Odontología que contamina
 

Mientras la gran mayoría de las personas tiene en sus dientes la mayor cantidad de metal que pueda tener el cuerpo completo, la odontología energética procura no utilizar este material en el desarrollo de su trabajo, esto por el alto nivel de contaminación al que se someten los pacientes, el que incluso puede llevar a la intoxicación y la aparición de reacciones alérgicas.

Al respecto, el dentista Jaime Reyes dice que todas sustancias tales como el mercurio utilizado en las amalgamas y el níquel y cromo de las coronas finalmente, “interfieren en el trayecto normal de la energía”, produciendo un notorio desequilibrio en el organismo.

 
     
En ese sentido, la amalgama -  material de restauración odontológica – es una de las más utilizadas. Compuesta por la aleación de metales como el mercurio, cobre, estaño, plata y zinc, siendo el mercurio “un veneno”, tal como lo menciona el especialista quien además indica que con este metal “las células mueren y la inhalación de grandes concentraciones de sus gases provocan alteraciones a nivel del sistema nervioso central”.
 
En relación a la intoxicación por amalgamas, el odontólogo bio – energético del centro de salud natural Vittalys, Cristian Pohl, dice que estas partículas de metal, “tienen especial afinidad con ciertos tejidos como el de los riñones, hígado, sistema nervioso central y piel, de los cuales se desprenden la mayor parte de los signos y síntomas que los pacientes refieren como las cefaleas, falta de concentración, alergias, disturbios de sueño, nerviosismo extremo”, entre otros. Fuente: Vittalys.
 

En cuanto a las coronas, el dentista dice que “hay grandes restauraciones donde al diente le falta un gran pedazo que se hacen con coronas de níquel y cromo”, donde el primero resulta un producto “que causa gran cantidad de alergias en un gran porcentaje de pacientes”, dice.
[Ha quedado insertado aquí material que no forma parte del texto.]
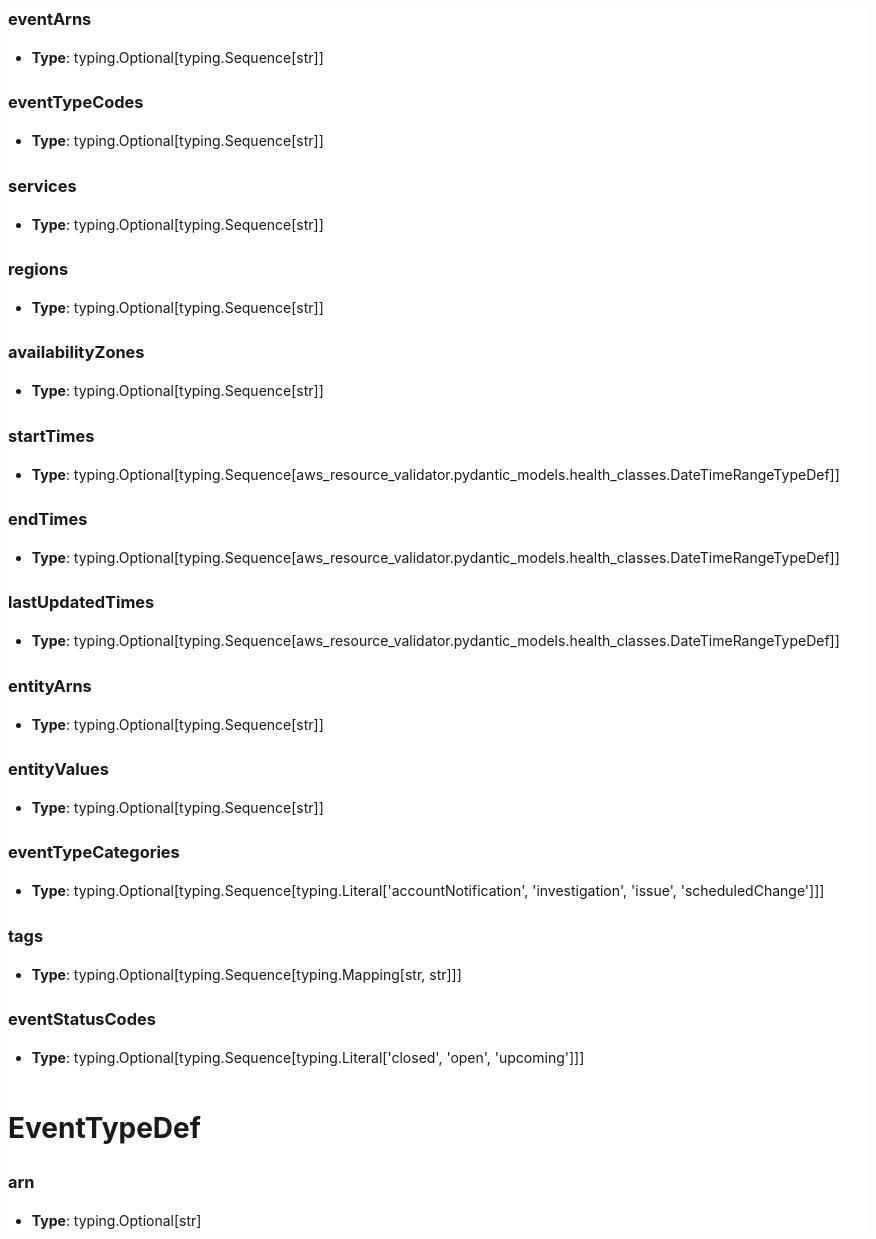 ### eventArns
- **Type**: typing.Optional[typing.Sequence[str]]

### eventTypeCodes
- **Type**: typing.Optional[typing.Sequence[str]]

### services
- **Type**: typing.Optional[typing.Sequence[str]]

### regions
- **Type**: typing.Optional[typing.Sequence[str]]

### availabilityZones
- **Type**: typing.Optional[typing.Sequence[str]]

### startTimes
- **Type**: typing.Optional[typing.Sequence[aws_resource_validator.pydantic_models.health_classes.DateTimeRangeTypeDef]]

### endTimes
- **Type**: typing.Optional[typing.Sequence[aws_resource_validator.pydantic_models.health_classes.DateTimeRangeTypeDef]]

### lastUpdatedTimes
- **Type**: typing.Optional[typing.Sequence[aws_resource_validator.pydantic_models.health_classes.DateTimeRangeTypeDef]]

### entityArns
- **Type**: typing.Optional[typing.Sequence[str]]

### entityValues
- **Type**: typing.Optional[typing.Sequence[str]]

### eventTypeCategories
- **Type**: typing.Optional[typing.Sequence[typing.Literal['accountNotification', 'investigation', 'issue', 'scheduledChange']]]

### tags
- **Type**: typing.Optional[typing.Sequence[typing.Mapping[str, str]]]

### eventStatusCodes
- **Type**: typing.Optional[typing.Sequence[typing.Literal['closed', 'open', 'upcoming']]]


# EventTypeDef

### arn
- **Type**: typing.Optional[str]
Por otro lado, cuenta que las bases metálicas de las prótesis removibles son de cromo/ cobalto, donde una de las valencias de este último es radiactiva. Aquí, sentencia, puede haber una transformación en donde al cromo se le agregue vanadio, elemento un poco más inerte y que tampoco incurren en un mayor costo.

En ese caso, la odontología energética utiliza otros elementos que aunque son reconocidos como menos tradicionales, aportan mucho más en la salud de los pacientes. Estos son los “composite”, “material orgánico, un sílice bastante parecido al esmalte dentario” y un cemento llamado vidrio ionómero, “que reemplaza en forma perfecta a la dentina que rodea al nervio del diente”, comenta.

Además se encuentra la manipulación de una menor cantidad de anestesia, producto que también tiene entre sus componentes elementos que en el caso de la anestesia al 2% entrega una mayor cantidad de epinefrina o adrenalina, lo que produce taquicardia y descompensación en pacientes susceptibles como aquellos afectados por enfermedades como la hipertensión.

En ese sentido, menciona que la acupuntura y también la auriculoterapia funcionan muy bien en el control de la ansiedad y la tensión del paciente. Incluso, afirma que no es necesario el uso de anestesia – tampoco de analgésicos ni antibióticos - cuando se utilizan estas terapias complementarias en puntos específicos donde es el mismo paciente quien potencia estas mismas propiedades.